Copy every line of the records below where the word "been" occurs.

Document images with source code ->
______________________________

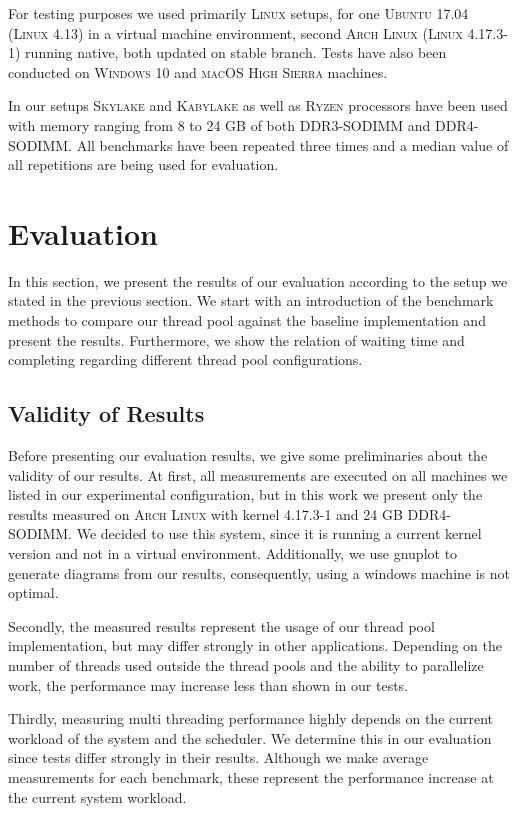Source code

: \documentclass[conference]{IEEEtran}
\begin{document}
For testing purposes we used primarily \textsc{Linux} setups, for one \textsc{Ubuntu} 17.04
(\textsc{Linux} 4.13) in a virtual machine environment, second \textsc{Arch Linux} (\textsc{Linux}
4.17.3-1) running native, both updated on stable branch. Tests have also been
conducted on \textsc{Windows 10} and \textsc{macOS High Sierra} machines.

In our setups \textsc{Skylake} and \textsc{Kabylake} as well as \textsc{Ryzen} processors have been used with memory
ranging from 8 to 24 GB of both DDR3-SODIMM and DDR4-SODIMM. 
All benchmarks have been repeated three times and a median value of all
repetitions are being used for evaluation.

\section{Evaluation}\label{sec:eval}
In this section, we present the results of our evaluation according to the setup we stated in the previous section. We start with an introduction of the benchmark methods to compare our thread pool against the baseline implementation and present the results. Furthermore, we show the relation of waiting time and completing regarding different thread pool configurations.

\subsection{Validity of Results} 
Before presenting our evaluation results, we
give some preliminaries about the validity of our results. At first, all
measurements are executed on all machines we listed in our experimental
configuration, but in this work we present only the results measured on
\textsc{Arch} \textsc{Linux} with kernel 4.17.3-1 and 24 GB DDR4-SODIMM. We decided to use this
system, since it is running a current kernel version and not in a virtual
environment. Additionally, we use gnuplot to generate diagrams from our results,
consequently, using a windows machine is not optimal.

Secondly, the measured results represent the usage of our thread pool implementation, but may differ strongly in other applications. Depending on the number of threads used outside the thread pools and the ability to parallelize work, the performance may increase less than shown in our tests.

Thirdly, measuring multi threading performance highly depends on the current workload of the system and the scheduler. We determine this in our evaluation since tests differ strongly in their results. Although we make average measurements for each benchmark, these represent the performance increase at the current system workload.
\end{document}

______________________________

EXERCISE RESULT ->
4.17.3-1) running native, both updated on stable branch. Tests have also been
In our setups \textsc{Skylake} and \textsc{Kabylake} as well as \textsc{Ryzen} processors have been used with memory
All benchmarks have been repeated three times and a median value of all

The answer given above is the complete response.